Moye, who was on hand at Thursday’s meeting of the Technical College System of Georgia, said this is good news in a challenging time.

"In a time of budget cuts and at a time when people need training for jobs for tomorrow, this is the right step," Moye said.

Schofield said he credits Cagle with having the foresight to invest now in the young work force.

"In tough times, the knee jerk reaction is always to pull back, to quit spending money, to quit developing talent," Schofield said. "The times that we’re in are a reflection of the fact that we need more and more talent. With this global economy we’re in, we’ve got to have the value add over all of our counterparts from all over the world, and we need to be finding ways to train our young people in our work force even better than we ever have."

Schofield said the purpose of the grant is to make a high school education more applicable to students’ career goals.

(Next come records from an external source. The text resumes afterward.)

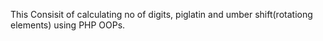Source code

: This Consisit of calculating no of digits, piglatin and umber shift(rotationg elements) using PHP OOPs.
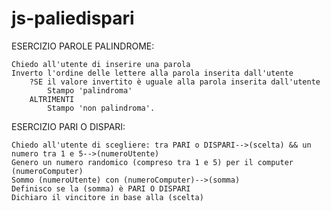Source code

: # js-paliedispari
ESERCIZIO PAROLE PALINDROME:

    Chiedo all'utente di inserire una parola
    Inverto l'ordine delle lettere alla parola inserita dall'utente
        ?SE il valore invertito è uguale alla parola inserita dall'utente
            Stampo 'palindroma'
        ALTRIMENTI
            Stampo 'non palindroma'.
        

ESERCIZIO PARI O DISPARI:

    Chiedo all'utente di scegliere: tra PARI o DISPARI-->(scelta) && un numero tra 1 e 5-->(numeroUtente)
    Genero un numero randomico (compreso tra 1 e 5) per il computer (numeroComputer)
    Sommo (numeroUtente) con (numeroComputer)-->(somma)
    Definisco se la (somma) è PARI O DISPARI
    Dichiaro il vincitore in base alla (scelta)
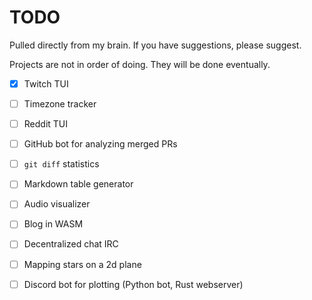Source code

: # TODO

Pulled directly from my brain. If you have suggestions, please suggest.

Projects are not in order of doing. They will be done eventually.

- [x] Twitch TUI
- [ ] Timezone tracker
- [ ] Reddit TUI
- [ ] GitHub bot for analyzing merged PRs
- [ ] `git diff` statistics
- [ ] Markdown table generator
- [ ] Audio visualizer
- [ ] Blog in WASM
- [ ] Decentralized chat IRC
- [ ] Mapping stars on a 2d plane
- [ ] Discord bot for plotting (Python bot, Rust webserver)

He said the grant will augment the existing medical science and digital media offerings at Lanier Charter Career Academy to allow students to earn technical certifications while simultaneously earning a high school diploma.

The bulk of the grant will be matched with a small portion of local funds to construct the charter school’s culinary building, which will be built during the 2009-10 school year as an addition to the existing Lanier Career Academy. Schofield said he hopes the new charter school program, which will operate from the existing academy building on Atlanta Highway, will open in fall 2009. The culinary school could be up and running by fall 2010, he said.

The culinary school will provide students with hands-on cooking experiences in gourmet and pastry foods. The culinary building will feature a student-run bistro and dining room open to the public during lunch hour.

Moye said through the Lanier Charter Career Academy, students will be able to earn technical certificates in the culinary arts, hospitality management and multimedia communications. The program also will create opportunities for students interested in the growing medical field by offering high school students certificates in medical translating, certified nursing assistant and pharmacy assistant.

"Today, we are delivering on our promise to Georgia’s students to provide an innovative and relevant approach to education," Cagle said in a news release. "The partnerships of local school systems, technical colleges and area businesses provide an unbelievable launching pad for Georgia students. During these tough economic times, it is now more important than ever to give our students the promise of higher achievement and a path to a successful career."

Cagle also credited Gov. Sonny Perdue and state Sen. Lee Hawkins for pushing the grant through.

"The governor and Sen. Hawkins are strong supporters of this project and worked very hard to make sure the students in Hall County had access to a Career Academy," Cagle said.